By Phebe Hong
It happens every year like clockwork: Apple releases a new iPhone, and then hordes of people rush to buy it, despite still owning perfectly functional older models. We’re willing to shell out hundreds of dollars for a few extra camera features and new colors. As a result, Apple profits. A similar phenomenon is occurring in the drug industry, but with less consumer choice and more dire consequences.
“Product hopping” in the drug industry occurs when a pharmaceutical manufacturer winds down production of an old drug formulation whose patent expiration date has passed or is approaching. The company then forces or persuades patients to switch prescriptions to the drug’s new – and newly patented – formulation. A successful “product hop” extends a pharmaceutical manufacturer’s monopoly and therefore its ability to charge high prices.
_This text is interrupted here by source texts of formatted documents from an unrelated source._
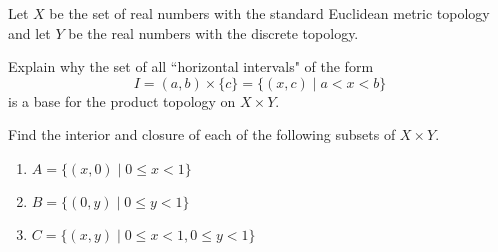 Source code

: \item Let $X$ be the set of real numbers with the standard Euclidean metric topology and let $Y$ be the real numbers with the discrete topology. 

	\ba
	\item Explain why the set of all ``horizontal intervals" of the form 
	\[I= (a,b) \times \{c\} = \{(x,c) \mid a < x < b\}\]
	is a base for the product topology on $X \times Y$.
	
	\item Find the interior and closure of each of the following subsets of $X \times Y$.
	
		\begin{enumerate}
		\item $A = \{(x,0) \mid 0 \leq x < 1\}$
		
		\item $B = \{(0,y) \mid 0 \leq y < 1\}$ 
		
		\item $C = \{(x,y) \mid 0 \leq x < 1, 0 \leq y < 1\}$
		
		\end{enumerate}
	
	\ea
On September 19th, Rep. David Cicilline introduced a new bill to crack down on product hopping. The Affordable Prescriptions for Patients Through Promoting Competition Act seeks to strengthen the Federal Trade Commission’s ability to bring cases against drug manufacturers engaging in product hopping. Recent court decisions addressing product hopping suggest how future courts may rule on such cases.
Affordable Prescriptions for Patients Through Promoting Competition Act
The proposed bill establishes that a pharmaceutical manufacturer will have engaged in an “unfair method of competition” if it caused a 1) “hard switch” or 2) “soft switch.” In a hard switch, the manufacturer removes its original product from the market, thus forcing patients to switch to a new formulation. In a soft switch, the manufacturer leaves the original product on the market, but uses marketing, promotion, and other strategies to switch patients onto the new formulation. If the FTC has reason to believe that a manufacturer is engaging in such anticompetitive behavior, it can impose an administrative proceeding or bring suit in a district court seeking an injunction or equitable remedies.
Hard switches are simpler to discern – the court simply asks: “Did the manufacturer, in anticipation of generic entry, cease production or block access to its drug, in efforts to force patients onto a newer formulation?” Soft switches, by contrast, are harder to define. According to the bill, a soft switch should be found in instances where the manufacturer takes actions that “impede competition from a generic drug or biosimilar biological product that is highly similar to, and has no clinically meaningful difference with respect to safety, purity, and potency from, the reference product, which may be established by objective circumstances.”
The debate comes down to what constitutes a “clinically meaningful difference.” Often the newer formulations being touted by manufacturers provide marginal benefits, such as better dosing, shorter infusion time, or convenient route of administration (e.g., oral, sublingual). The question becomes: is the manufacturer marketing a clinically superior new drug formulation that actually benefits patients? Or is it engaging in product hopping?
Recent Court Precedents
Several scholars have proposed new antitrust liability frameworks for analyzing product hopping cases (see here and here). Four cases highlight the various ways courts or parties have approached the issue:
- New York ex rel. Schneiderman v. Actavis PLC: Brand manufacturer Forest removed Alzheimer’s drug Namenda IR (taken twice a day) from the market and replaced it with Namenda XR (taken once a day), which gave the company 14 additional years of patent protection. In 2015, the Second Circuit upheld an injunction that prevented Forest from removing Namenda IR from the market.
- Mylan Pharma v. Warner Chilcott: Brand manufacturer Warner Chilcott ceased sales of its acne drug Doryx, replacing it with a reformulated version in tablet form. In a 2016 decision, the Third Circuit acknowledged that Warner had intended to “delay generic market entry,” but upheld the manufacturer’s conduct anyway. The court reasoned that generic competitors, such as Mylan, were still able to enter the market despite Warner’s intentions to impede competition.
- Walgreen Co. v. AstraZeneca Pharma: Brand manufacturer AstraZeneca introduced heartburn drug Nexium onto the market right as its older formulation, Prilosec, approached patent expiration. In 2008, the District of Columbia Court rejected a finding of “product hopping,” ruling that AstraZeneca had actually “added choices” for patients by marketing Nexium.
- FTC v. Reckitt Benckiser: The FTC filed its first product hopping lawsuit in July 2019 against brand manufacturer Reckitt Benckiser for switching patients to a film version of the opioid treatment drug Suboxone. In September 2019, the parties settled, with Reckitt paying $50 million to the FTC, with the agreement to notify the agency of future medication reformulations.
Rep. Cicilline’s bill, if enacted, would allow FTC to bring cases in a legal landscape that is still developing its “product hopping” jurisprudence. Even if the FTC were to gain greater enforcement powers, it is unclear whether increased litigation would truly curb product hopping behavior.